**What to do:**
Below are the entries; set down each of them exactly.

··· Input material ···

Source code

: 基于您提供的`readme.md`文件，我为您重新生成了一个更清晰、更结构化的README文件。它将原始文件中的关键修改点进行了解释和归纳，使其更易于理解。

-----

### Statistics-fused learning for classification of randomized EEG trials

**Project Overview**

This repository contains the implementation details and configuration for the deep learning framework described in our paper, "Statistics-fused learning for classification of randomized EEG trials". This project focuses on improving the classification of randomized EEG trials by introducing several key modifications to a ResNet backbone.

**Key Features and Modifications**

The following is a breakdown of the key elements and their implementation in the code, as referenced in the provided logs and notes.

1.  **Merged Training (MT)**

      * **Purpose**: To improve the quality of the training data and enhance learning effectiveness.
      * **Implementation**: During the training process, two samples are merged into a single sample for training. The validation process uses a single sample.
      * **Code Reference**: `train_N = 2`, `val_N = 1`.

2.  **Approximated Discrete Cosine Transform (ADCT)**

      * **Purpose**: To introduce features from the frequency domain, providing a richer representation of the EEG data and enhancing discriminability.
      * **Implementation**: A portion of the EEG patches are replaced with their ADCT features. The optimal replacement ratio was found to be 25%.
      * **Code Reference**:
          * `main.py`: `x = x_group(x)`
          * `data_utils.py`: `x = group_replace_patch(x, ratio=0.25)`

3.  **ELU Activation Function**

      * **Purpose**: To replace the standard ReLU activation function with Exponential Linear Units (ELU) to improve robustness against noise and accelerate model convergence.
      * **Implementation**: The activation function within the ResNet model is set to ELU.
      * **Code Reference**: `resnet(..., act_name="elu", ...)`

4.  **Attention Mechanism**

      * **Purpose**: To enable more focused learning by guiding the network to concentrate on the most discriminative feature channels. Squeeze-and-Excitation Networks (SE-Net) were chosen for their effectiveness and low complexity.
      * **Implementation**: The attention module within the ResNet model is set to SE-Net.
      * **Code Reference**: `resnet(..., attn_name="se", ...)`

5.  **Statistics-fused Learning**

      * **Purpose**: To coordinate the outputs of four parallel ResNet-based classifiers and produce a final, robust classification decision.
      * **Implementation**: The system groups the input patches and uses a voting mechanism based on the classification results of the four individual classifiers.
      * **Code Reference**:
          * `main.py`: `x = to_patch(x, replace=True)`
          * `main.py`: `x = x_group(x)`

···

**Response:**
Source code

: 基于您提供的`readme.md`文件，我为您重新生成了一个更清晰、更结构化的README文件。它将原始文件中的关键修改点进行了解释和归纳，使其更易于理解。

-----

### Statistics-fused learning for classification of randomized EEG trials

**Project Overview**

This repository contains the implementation details and configuration for the deep learning framework described in our paper, "Statistics-fused learning for classification of randomized EEG trials". This project focuses on improving the classification of randomized EEG trials by introducing several key modifications to a ResNet backbone.

**Key Features and Modifications**

The following is a breakdown of the key elements and their implementation in the code, as referenced in the provided logs and notes.

1.  **Merged Training (MT)**

      * **Purpose**: To improve the quality of the training data and enhance learning effectiveness.
      * **Implementation**: During the training process, two samples are merged into a single sample for training. The validation process uses a single sample.
      * **Code Reference**: `train_N = 2`, `val_N = 1`.

2.  **Approximated Discrete Cosine Transform (ADCT)**

      * **Purpose**: To introduce features from the frequency domain, providing a richer representation of the EEG data and enhancing discriminability.
      * **Implementation**: A portion of the EEG patches are replaced with their ADCT features. The optimal replacement ratio was found to be 25%.
      * **Code Reference**:
          * `main.py`: `x = x_group(x)`
          * `data_utils.py`: `x = group_replace_patch(x, ratio=0.25)`

3.  **ELU Activation Function**

      * **Purpose**: To replace the standard ReLU activation function with Exponential Linear Units (ELU) to improve robustness against noise and accelerate model convergence.
      * **Implementation**: The activation function within the ResNet model is set to ELU.
      * **Code Reference**: `resnet(..., act_name="elu", ...)`

4.  **Attention Mechanism**

      * **Purpose**: To enable more focused learning by guiding the network to concentrate on the most discriminative feature channels. Squeeze-and-Excitation Networks (SE-Net) were chosen for their effectiveness and low complexity.
      * **Implementation**: The attention module within the ResNet model is set to SE-Net.
      * **Code Reference**: `resnet(..., attn_name="se", ...)`

5.  **Statistics-fused Learning**

      * **Purpose**: To coordinate the outputs of four parallel ResNet-based classifiers and produce a final, robust classification decision.
      * **Implementation**: The system groups the input patches and uses a voting mechanism based on the classification results of the four individual classifiers.
      * **Code Reference**:
          * `main.py`: `x = to_patch(x, replace=True)`
          * `main.py`: `x = x_group(x)`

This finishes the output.